On the business side, the former vice president proposes to raise the corporate tax rate from 21 percent to 28 percent and to place a minimum tax on companies’ pre-tax income, as a way to ensure that large multinational corporations pay at least something.
Biden would also seek to curb the ability of corporations to shift profits offshore, by sanctioning countries that facilitate tax avoidance. He didn't identify which of the numerous countries known to have business-friendly tax policies would be targeted by such a plan.
And Biden would double a global minimum tax on offshore corporate income from the GOP tax law enacted in 2017, H.R. 1 (115), known as the levy on Global Intangible Low-Taxed Income, or GILTI, from 10.5 percent to 21 percent.
The tax proposals from Biden, first reported by Bloomberg News, are certainly more modest than those of other leading contenders for the Democratic nomination, notably Sens. Elizabeth Warren (D-Mass.) and Bernie Sanders (I-Vt.).
Both Warren and Sanders have proposed wealth taxes that would by themselves raise in the neighborhood or even more than Biden’s entire tax platform, in addition to a range of other tax increases on the wealthy and business community.

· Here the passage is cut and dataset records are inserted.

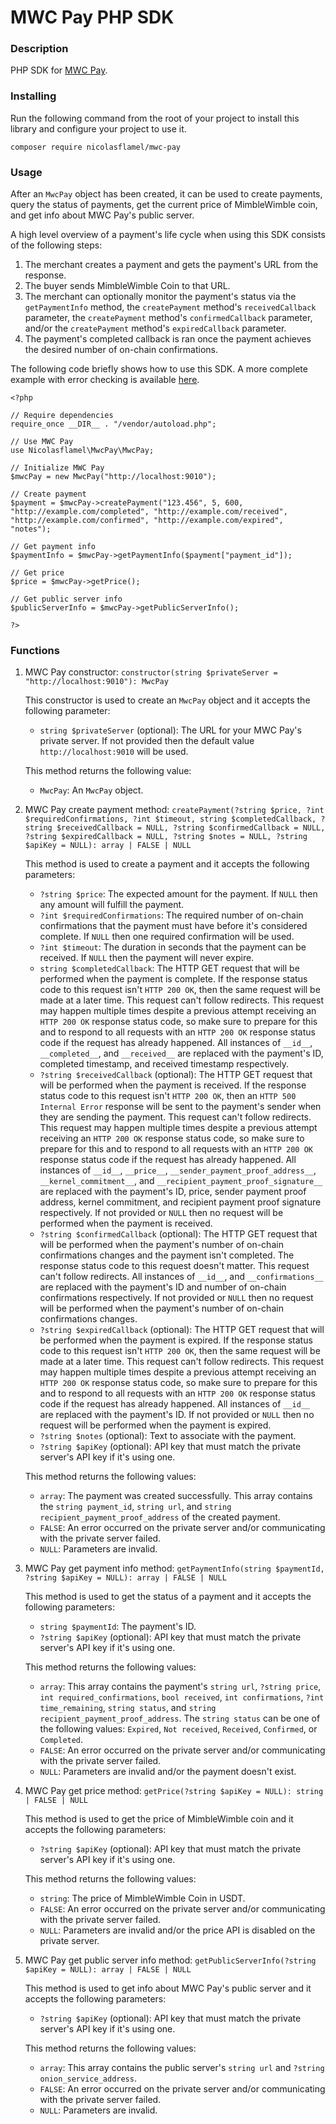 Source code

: # MWC Pay PHP SDK

### Description
PHP SDK for [MWC Pay](https://github.com/NicolasFlamel1/MWC-Pay).

### Installing
Run the following command from the root of your project to install this library and configure your project to use it.
```
composer require nicolasflamel/mwc-pay
```

### Usage
After an `MwcPay` object has been created, it can be used to create payments, query the status of payments, get the current price of MimbleWimble coin, and get info about MWC Pay's public server.

A high level overview of a payment's life cycle when using this SDK consists of the following steps:
1. The merchant creates a payment and gets the payment's URL from the response.
2. The buyer sends MimbleWimble Coin to that URL.
3. The merchant can optionally monitor the payment's status via the `getPaymentInfo` method, the `createPayment` method's `receivedCallback` parameter, the `createPayment` method's `confirmedCallback` parameter, and/or the `createPayment` method's `expiredCallback` parameter.
4. The payment's completed callback is ran once the payment achieves the desired number of on-chain confirmations.

The following code briefly shows how to use this SDK. A more complete example with error checking is available [here](https://github.com/NicolasFlamel1/MWC-Pay-PHP-SDK/tree/master/example).
```
<?php

// Require dependencies
require_once __DIR__ . "/vendor/autoload.php";

// Use MWC Pay
use Nicolasflamel\MwcPay\MwcPay;

// Initialize MWC Pay
$mwcPay = new MwcPay("http://localhost:9010");

// Create payment
$payment = $mwcPay->createPayment("123.456", 5, 600, "http://example.com/completed", "http://example.com/received", "http://example.com/confirmed", "http://example.com/expired", "notes");

// Get payment info
$paymentInfo = $mwcPay->getPaymentInfo($payment["payment_id"]);

// Get price
$price = $mwcPay->getPrice();

// Get public server info
$publicServerInfo = $mwcPay->getPublicServerInfo();

?>
```

### Functions
1. MWC Pay constructor: `constructor(string $privateServer = "http://localhost:9010"): MwcPay`

   This constructor is used to create an `MwcPay` object and it accepts the following parameter:
   * `string $privateServer` (optional): The URL for your MWC Pay's private server. If not provided then the default value `http://localhost:9010` will be used.

   This method returns the following value:
   * `MwcPay`: An `MwcPay` object.

2. MWC Pay create payment method: `createPayment(?string $price, ?int $requiredConfirmations, ?int $timeout, string $completedCallback, ?string $receivedCallback = NULL, ?string $confirmedCallback = NULL, ?string $expiredCallback = NULL, ?string $notes = NULL, ?string $apiKey = NULL): array | FALSE | NULL`

   This method is used to create a payment and it accepts the following parameters:
   * `?string $price`: The expected amount for the payment. If `NULL` then any amount will fulfill the payment.
   * `?int $requiredConfirmations`: The required number of on-chain confirmations that the payment must have before it's considered complete. If `NULL` then one required confirmation will be used.
   * `?int $timeout`: The duration in seconds that the payment can be received. If `NULL` then the payment will never expire.
   * `string $completedCallback`: The HTTP GET request that will be performed when the payment is complete. If the response status code to this request isn't `HTTP 200 OK`, then the same request will be made at a later time. This request can't follow redirects. This request may happen multiple times despite a previous attempt receiving an `HTTP 200 OK` response status code, so make sure to prepare for this and to respond to all requests with an `HTTP 200 OK` response status code if the request has already happened. All instances of `__id__`, `__completed__`, and `__received__` are replaced with the payment's ID, completed timestamp, and received timestamp respectively.
   * `?string $receivedCallback` (optional): The HTTP GET request that will be performed when the payment is received. If the response status code to this request isn't `HTTP 200 OK`, then an `HTTP 500 Internal Error` response will be sent to the payment's sender when they are sending the payment. This request can't follow redirects. This request may happen multiple times despite a previous attempt receiving an `HTTP 200 OK` response status code, so make sure to prepare for this and to respond to all requests with an `HTTP 200 OK` response status code if the request has already happened. All instances of `__id__`, `__price__`, `__sender_payment_proof_address__`, `__kernel_commitment__`, and `__recipient_payment_proof_signature__` are replaced with the payment's ID, price, sender payment proof address, kernel commitment, and recipient payment proof signature respectively. If not provided or `NULL` then no request will be performed when the payment is received.
   * `?string $confirmedCallback` (optional): The HTTP GET request that will be performed when the payment's number of on-chain confirmations changes and the payment isn't completed. The response status code to this request doesn't matter. This request can't follow redirects. All instances of `__id__`, and `__confirmations__` are replaced with the payment's ID and number of on-chain confirmations respectively. If not provided or `NULL` then no request will be performed when the payment's number of on-chain confirmations changes.
   * `?string $expiredCallback` (optional): The HTTP GET request that will be performed when the payment is expired. If the response status code to this request isn't `HTTP 200 OK`, then the same request will be made at a later time. This request can't follow redirects. This request may happen multiple times despite a previous attempt receiving an `HTTP 200 OK` response status code, so make sure to prepare for this and to respond to all requests with an `HTTP 200 OK` response status code if the request has already happened. All instances of `__id__` are replaced with the payment's ID. If not provided or `NULL` then no request will be performed when the payment is expired.
   * `?string $notes` (optional): Text to associate with the payment.
   * `?string $apiKey` (optional): API key that must match the private server's API key if it's using one.

   This method returns the following values:
   * `array`: The payment was created successfully. This array contains the `string payment_id`, `string url`, and `string recipient_payment_proof_address` of the created payment.
   * `FALSE`: An error occurred on the private server and/or communicating with the private server failed.
   * `NULL`: Parameters are invalid.

3. MWC Pay get payment info method: `getPaymentInfo(string $paymentId, ?string $apiKey = NULL): array | FALSE | NULL`

   This method is used to get the status of a payment and it accepts the following parameters:
   * `string $paymentId`: The payment's ID.
   * `?string $apiKey` (optional): API key that must match the private server's API key if it's using one.

   This method returns the following values:
   * `array`: This array contains the payment's `string url`, `?string price`, `int required_confirmations`, `bool received`, `int confirmations`, `?int time_remaining`, `string status`, and `string recipient_payment_proof_address`. The `string status` can be one of the following values: `Expired`, `Not received`, `Received`, `Confirmed`, or `Completed`.
   * `FALSE`: An error occurred on the private server and/or communicating with the private server failed.
   * `NULL`: Parameters are invalid and/or the payment doesn't exist.

4. MWC Pay get price method: `getPrice(?string $apiKey = NULL): string | FALSE | NULL`

   This method is used to get the price of MimbleWimble coin and it accepts the following parameters:
   * `?string $apiKey` (optional): API key that must match the private server's API key if it's using one.

   This method returns the following values:
   * `string`: The price of MimbleWimble Coin in USDT.
   * `FALSE`: An error occurred on the private server and/or communicating with the private server failed.
   * `NULL`: Parameters are invalid and/or the price API is disabled on the private server.

5. MWC Pay get public server info method: `getPublicServerInfo(?string $apiKey = NULL): array | FALSE | NULL`

   This method is used to get info about MWC Pay's public server and it accepts the following parameters:
   * `?string $apiKey` (optional): API key that must match the private server's API key if it's using one.

   This method returns the following values:
   * `array`: This array contains the public server's `string url` and `?string onion_service_address`.
   * `FALSE`: An error occurred on the private server and/or communicating with the private server failed.
   * `NULL`: Parameters are invalid.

Biden’s camp said he was leveling with voters about how he would pay for new policies aimed at combating climate change, and expanding access to higher education and health care, after he accused rivals of falling short in that area.
“He believes that being forthright with voters about how plans would be financed is critical to building the public support necessary to beat Donald Trump, help more Democrats win up and down the ballot, and then pass legislation through Congress,” said Stef Feldman, Biden’s policy director.
For individuals, Biden proposes to raise the top rate from 37 percent to 39.6 percent — which was the rate after the fiscal cliff deal that the then-vice president negotiated with then-Senate Minority Leader Mitch McConnell (R-Ky.) almost seven years ago.
Biden would also tax capital gains and dividends, which now face a top rate of 23.8 percent when including levies in Obamacare, at the same rate as ordinary income for those earning at least seven figures.
And he would bring back a couple of other proposals from the Obama era — capping the value of tax breaks for the rich at 28 percent and ending the so-called step up in basis, which allows wealthy taxpayers to avoid paying taxes on assets passed on at death.